» **Task details**
The word "GenAI" marks the lines to keep; find each one in the data and copy it.

(Stored data)
BEGIN

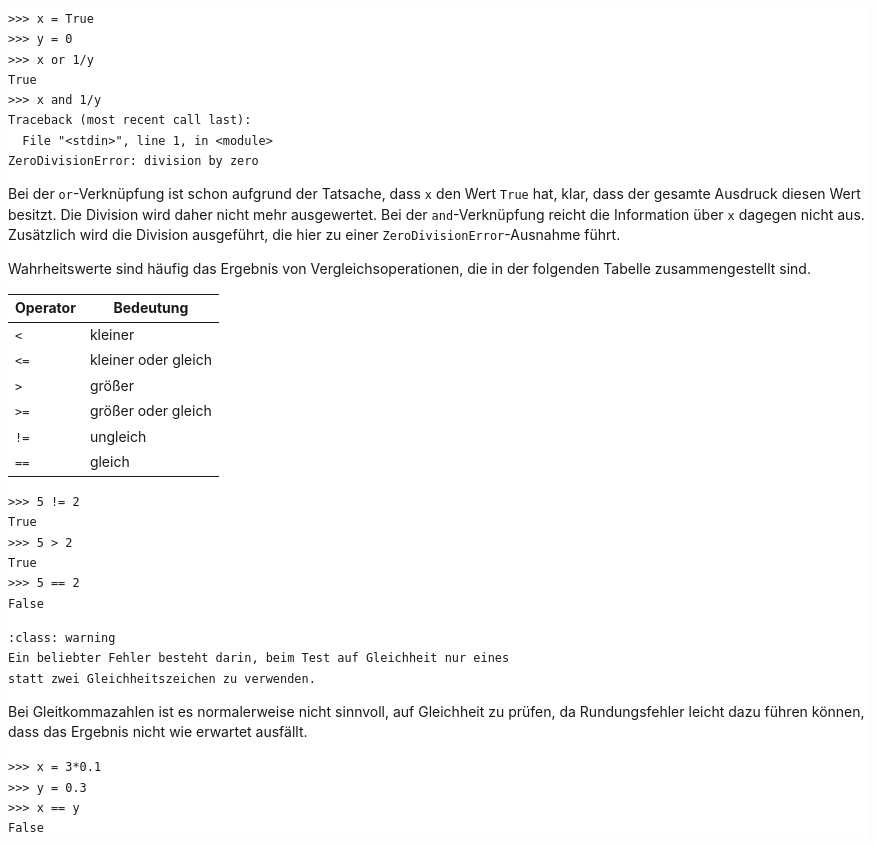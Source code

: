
 ```{code-block} python
>>> x = True
>>> y = 0
>>> x or 1/y
True
>>> x and 1/y
Traceback (most recent call last):
  File "<stdin>", line 1, in <module>
ZeroDivisionError: division by zero
```

Bei der ``or``-Verknüpfung ist schon aufgrund der Tatsache, dass ``x`` den Wert
``True`` hat, klar, dass der gesamte Ausdruck diesen Wert besitzt. Die Division
wird daher nicht mehr ausgewertet. Bei der ``and``-Verknüpfung reicht die
Information über ``x`` dagegen nicht aus. Zusätzlich wird die Division ausgeführt,
die hier zu einer ``ZeroDivisionError``-Ausnahme führt.

Wahrheitswerte sind häufig das Ergebnis von Vergleichsoperationen, die in der 
folgenden Tabelle zusammengestellt sind.

|Operator |  Bedeutung             |
|---------|------------------------|
|``<``    |  kleiner               |
|``<=``   |  kleiner oder gleich   |
|``>``    |  größer                |
|``>=``   |  größer oder gleich    |
|``!=``   |  ungleich              |
|``==``   |  gleich                |

```{code-block} python
>>> 5 != 2
True
>>> 5 > 2
True
>>> 5 == 2
False
```

```{admonition} Wichtiger Hinweis
:class: warning
Ein beliebter Fehler besteht darin, beim Test auf Gleichheit nur eines
statt zwei Gleichheitszeichen zu verwenden.
```

Bei Gleitkommazahlen ist es normalerweise nicht sinnvoll, auf Gleichheit zu
prüfen, da Rundungsfehler leicht dazu führen können, dass das Ergebnis nicht
wie erwartet ausfällt.

```{code-block} python
>>> x = 3*0.1
>>> y = 0.3
>>> x == y
False
```
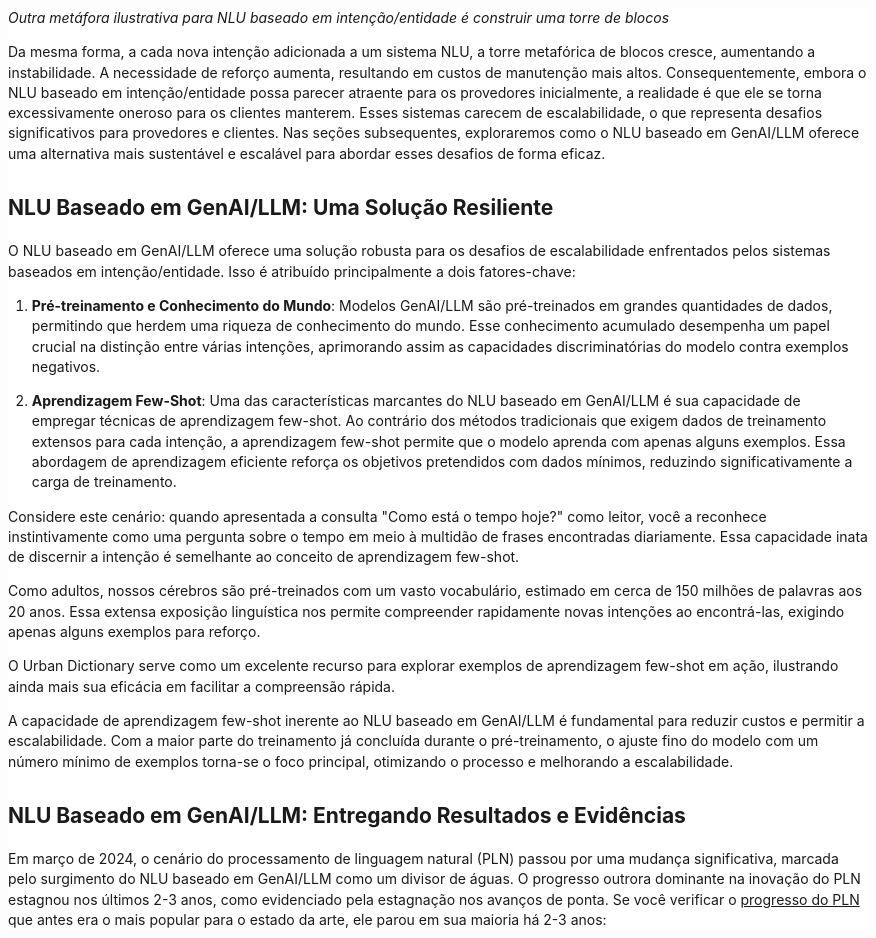 *Outra metáfora ilustrativa para NLU baseado em intenção/entidade é construir uma torre de blocos*
</center>

Da mesma forma, a cada nova intenção adicionada a um sistema NLU, a torre metafórica de blocos cresce, aumentando a instabilidade. A necessidade de reforço aumenta, resultando em custos de manutenção mais altos. Consequentemente, embora o NLU baseado em intenção/entidade possa parecer atraente para os provedores inicialmente, a realidade é que ele se torna excessivamente oneroso para os clientes manterem. Esses sistemas carecem de escalabilidade, o que representa desafios significativos para provedores e clientes.
Nas seções subsequentes, exploraremos como o NLU baseado em GenAI/LLM oferece uma alternativa mais sustentável e escalável para abordar esses desafios de forma eficaz.

## NLU Baseado em GenAI/LLM: Uma Solução Resiliente

O NLU baseado em GenAI/LLM oferece uma solução robusta para os desafios de escalabilidade enfrentados pelos sistemas baseados em intenção/entidade. Isso é atribuído principalmente a dois fatores-chave:

1. **Pré-treinamento e Conhecimento do Mundo**: Modelos GenAI/LLM são pré-treinados em grandes quantidades de dados, permitindo que herdem uma riqueza de conhecimento do mundo. Esse conhecimento acumulado desempenha um papel crucial na distinção entre várias intenções, aprimorando assim as capacidades discriminatórias do modelo contra exemplos negativos.

2. **Aprendizagem Few-Shot**: Uma das características marcantes do NLU baseado em GenAI/LLM é sua capacidade de empregar técnicas de aprendizagem few-shot. Ao contrário dos métodos tradicionais que exigem dados de treinamento extensos para cada intenção, a aprendizagem few-shot permite que o modelo aprenda com apenas alguns exemplos. Essa abordagem de aprendizagem eficiente reforça os objetivos pretendidos com dados mínimos, reduzindo significativamente a carga de treinamento.

Considere este cenário: quando apresentada a consulta "Como está o tempo hoje?" como leitor, você a reconhece instintivamente como uma pergunta sobre o tempo em meio à multidão de frases encontradas diariamente. Essa capacidade inata de discernir a intenção é semelhante ao conceito de aprendizagem few-shot.

Como adultos, nossos cérebros são pré-treinados com um vasto vocabulário, estimado em cerca de 150 milhões de palavras aos 20 anos. Essa extensa exposição linguística nos permite compreender rapidamente novas intenções ao encontrá-las, exigindo apenas alguns exemplos para reforço.

O Urban Dictionary serve como um excelente recurso para explorar exemplos de aprendizagem few-shot em ação, ilustrando ainda mais sua eficácia em facilitar a compreensão rápida.

A capacidade de aprendizagem few-shot inerente ao NLU baseado em GenAI/LLM é fundamental para reduzir custos e permitir a escalabilidade. Com a maior parte do treinamento já concluída durante o pré-treinamento, o ajuste fino do modelo com um número mínimo de exemplos torna-se o foco principal, otimizando o processo e melhorando a escalabilidade.

## NLU Baseado em GenAI/LLM: Entregando Resultados e Evidências

Em março de 2024, o cenário do processamento de linguagem natural (PLN) passou por uma mudança significativa, marcada pelo surgimento do NLU baseado em GenAI/LLM como um divisor de águas. O progresso outrora dominante na inovação do PLN estagnou nos últimos 2-3 anos, como evidenciado pela estagnação nos avanços de ponta. Se você verificar o <a href="https://github.com/sebastianruder/NLP-progress">progresso do PLN</a> que antes era o mais popular para o estado da arte, ele parou em sua maioria há 2-3 anos:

END

» **Solution to the problem**
Nas seções subsequentes, exploraremos como o NLU baseado em GenAI/LLM oferece uma alternativa mais sustentável e escalável para abordar esses desafios de forma eficaz.
## NLU Baseado em GenAI/LLM: Uma Solução Resiliente
O NLU baseado em GenAI/LLM oferece uma solução robusta para os desafios de escalabilidade enfrentados pelos sistemas baseados em intenção/entidade. Isso é atribuído principalmente a dois fatores-chave:
1. **Pré-treinamento e Conhecimento do Mundo**: Modelos GenAI/LLM são pré-treinados em grandes quantidades de dados, permitindo que herdem uma riqueza de conhecimento do mundo. Esse conhecimento acumulado desempenha um papel crucial na distinção entre várias intenções, aprimorando assim as capacidades discriminatórias do modelo contra exemplos negativos.
2. **Aprendizagem Few-Shot**: Uma das características marcantes do NLU baseado em GenAI/LLM é sua capacidade de empregar técnicas de aprendizagem few-shot. Ao contrário dos métodos tradicionais que exigem dados de treinamento extensos para cada intenção, a aprendizagem few-shot permite que o modelo aprenda com apenas alguns exemplos. Essa abordagem de aprendizagem eficiente reforça os objetivos pretendidos com dados mínimos, reduzindo significativamente a carga de treinamento.
A capacidade de aprendizagem few-shot inerente ao NLU baseado em GenAI/LLM é fundamental para reduzir custos e permitir a escalabilidade. Com a maior parte do treinamento já concluída durante o pré-treinamento, o ajuste fino do modelo com um número mínimo de exemplos torna-se o foco principal, otimizando o processo e melhorando a escalabilidade.
## NLU Baseado em GenAI/LLM: Entregando Resultados e Evidências
Em março de 2024, o cenário do processamento de linguagem natural (PLN) passou por uma mudança significativa, marcada pelo surgimento do NLU baseado em GenAI/LLM como um divisor de águas. O progresso outrora dominante na inovação do PLN estagnou nos últimos 2-3 anos, como evidenciado pela estagnação nos avanços de ponta. Se você verificar o <a href="https://github.com/sebastianruder/NLP-progress">progresso do PLN</a> que antes era o mais popular para o estado da arte, ele parou em sua maioria há 2-3 anos:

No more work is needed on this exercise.